PROBLEM DETAILS ▸ Print back every record below, exactly as it stands.

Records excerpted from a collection
※ ※ ※
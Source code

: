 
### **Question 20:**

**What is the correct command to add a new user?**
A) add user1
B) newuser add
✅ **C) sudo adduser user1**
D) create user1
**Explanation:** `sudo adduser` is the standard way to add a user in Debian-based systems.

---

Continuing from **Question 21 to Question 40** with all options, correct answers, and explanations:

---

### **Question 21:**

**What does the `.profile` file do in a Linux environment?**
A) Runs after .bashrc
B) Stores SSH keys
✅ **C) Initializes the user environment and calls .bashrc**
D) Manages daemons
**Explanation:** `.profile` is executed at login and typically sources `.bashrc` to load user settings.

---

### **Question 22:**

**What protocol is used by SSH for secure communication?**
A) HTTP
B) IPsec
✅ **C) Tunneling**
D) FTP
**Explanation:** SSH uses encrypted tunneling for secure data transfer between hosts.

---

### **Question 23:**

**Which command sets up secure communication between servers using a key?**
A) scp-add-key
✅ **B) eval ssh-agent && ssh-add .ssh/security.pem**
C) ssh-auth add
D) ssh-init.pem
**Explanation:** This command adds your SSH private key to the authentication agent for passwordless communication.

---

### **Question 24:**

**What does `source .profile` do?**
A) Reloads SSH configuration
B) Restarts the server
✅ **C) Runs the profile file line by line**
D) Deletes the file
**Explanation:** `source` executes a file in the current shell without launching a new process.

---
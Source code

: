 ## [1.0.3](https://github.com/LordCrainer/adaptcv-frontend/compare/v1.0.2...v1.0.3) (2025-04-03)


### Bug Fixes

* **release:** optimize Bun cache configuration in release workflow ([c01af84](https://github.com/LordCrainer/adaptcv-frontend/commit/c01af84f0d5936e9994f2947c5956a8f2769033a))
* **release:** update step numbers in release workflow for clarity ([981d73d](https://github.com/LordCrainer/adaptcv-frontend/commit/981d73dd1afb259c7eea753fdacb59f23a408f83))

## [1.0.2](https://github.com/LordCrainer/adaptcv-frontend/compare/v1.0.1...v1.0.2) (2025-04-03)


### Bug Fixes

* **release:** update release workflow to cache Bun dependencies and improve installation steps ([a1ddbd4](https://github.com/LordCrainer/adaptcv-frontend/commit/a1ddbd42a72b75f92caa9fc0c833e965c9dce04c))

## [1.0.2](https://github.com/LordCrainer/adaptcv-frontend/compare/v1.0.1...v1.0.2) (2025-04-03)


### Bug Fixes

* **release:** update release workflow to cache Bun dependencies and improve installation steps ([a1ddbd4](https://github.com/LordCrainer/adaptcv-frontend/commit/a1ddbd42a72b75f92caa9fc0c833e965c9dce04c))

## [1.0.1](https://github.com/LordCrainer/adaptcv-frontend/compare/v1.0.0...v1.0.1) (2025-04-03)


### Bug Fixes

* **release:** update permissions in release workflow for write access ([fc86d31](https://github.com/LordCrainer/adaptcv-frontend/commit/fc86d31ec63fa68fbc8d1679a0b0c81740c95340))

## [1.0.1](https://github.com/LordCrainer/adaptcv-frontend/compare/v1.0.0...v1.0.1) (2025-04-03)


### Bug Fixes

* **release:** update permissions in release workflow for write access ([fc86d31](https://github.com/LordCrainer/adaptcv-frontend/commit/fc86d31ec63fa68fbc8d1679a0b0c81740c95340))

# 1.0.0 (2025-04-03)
※ ※ ※
RESULT FOR THIS TASK ▸
Source code

: 
### **Question 20:**

**What is the correct command to add a new user?**
A) add user1
B) newuser add
✅ **C) sudo adduser user1**
D) create user1
**Explanation:** `sudo adduser` is the standard way to add a user in Debian-based systems.

---

Continuing from **Question 21 to Question 40** with all options, correct answers, and explanations:

---

### **Question 21:**

**What does the `.profile` file do in a Linux environment?**
A) Runs after .bashrc
B) Stores SSH keys
✅ **C) Initializes the user environment and calls .bashrc**
D) Manages daemons
**Explanation:** `.profile` is executed at login and typically sources `.bashrc` to load user settings.

---

### **Question 22:**

**What protocol is used by SSH for secure communication?**
A) HTTP
B) IPsec
✅ **C) Tunneling**
D) FTP
**Explanation:** SSH uses encrypted tunneling for secure data transfer between hosts.

---

### **Question 23:**

**Which command sets up secure communication between servers using a key?**
A) scp-add-key
✅ **B) eval ssh-agent && ssh-add .ssh/security.pem**
C) ssh-auth add
D) ssh-init.pem
**Explanation:** This command adds your SSH private key to the authentication agent for passwordless communication.

---

### **Question 24:**

**What does `source .profile` do?**
A) Reloads SSH configuration
B) Restarts the server
✅ **C) Runs the profile file line by line**
D) Deletes the file
**Explanation:** `source` executes a file in the current shell without launching a new process.

---
Source code

: ## [1.0.3](https://github.com/LordCrainer/adaptcv-frontend/compare/v1.0.2...v1.0.3) (2025-04-03)


### Bug Fixes

* **release:** optimize Bun cache configuration in release workflow ([c01af84](https://github.com/LordCrainer/adaptcv-frontend/commit/c01af84f0d5936e9994f2947c5956a8f2769033a))
* **release:** update step numbers in release workflow for clarity ([981d73d](https://github.com/LordCrainer/adaptcv-frontend/commit/981d73dd1afb259c7eea753fdacb59f23a408f83))

## [1.0.2](https://github.com/LordCrainer/adaptcv-frontend/compare/v1.0.1...v1.0.2) (2025-04-03)


### Bug Fixes

* **release:** update release workflow to cache Bun dependencies and improve installation steps ([a1ddbd4](https://github.com/LordCrainer/adaptcv-frontend/commit/a1ddbd42a72b75f92caa9fc0c833e965c9dce04c))

## [1.0.2](https://github.com/LordCrainer/adaptcv-frontend/compare/v1.0.1...v1.0.2) (2025-04-03)


### Bug Fixes

* **release:** update release workflow to cache Bun dependencies and improve installation steps ([a1ddbd4](https://github.com/LordCrainer/adaptcv-frontend/commit/a1ddbd42a72b75f92caa9fc0c833e965c9dce04c))

## [1.0.1](https://github.com/LordCrainer/adaptcv-frontend/compare/v1.0.0...v1.0.1) (2025-04-03)


### Bug Fixes

* **release:** update permissions in release workflow for write access ([fc86d31](https://github.com/LordCrainer/adaptcv-frontend/commit/fc86d31ec63fa68fbc8d1679a0b0c81740c95340))

## [1.0.1](https://github.com/LordCrainer/adaptcv-frontend/compare/v1.0.0...v1.0.1) (2025-04-03)


### Bug Fixes

* **release:** update permissions in release workflow for write access ([fc86d31](https://github.com/LordCrainer/adaptcv-frontend/commit/fc86d31ec63fa68fbc8d1679a0b0c81740c95340))

# 1.0.0 (2025-04-03)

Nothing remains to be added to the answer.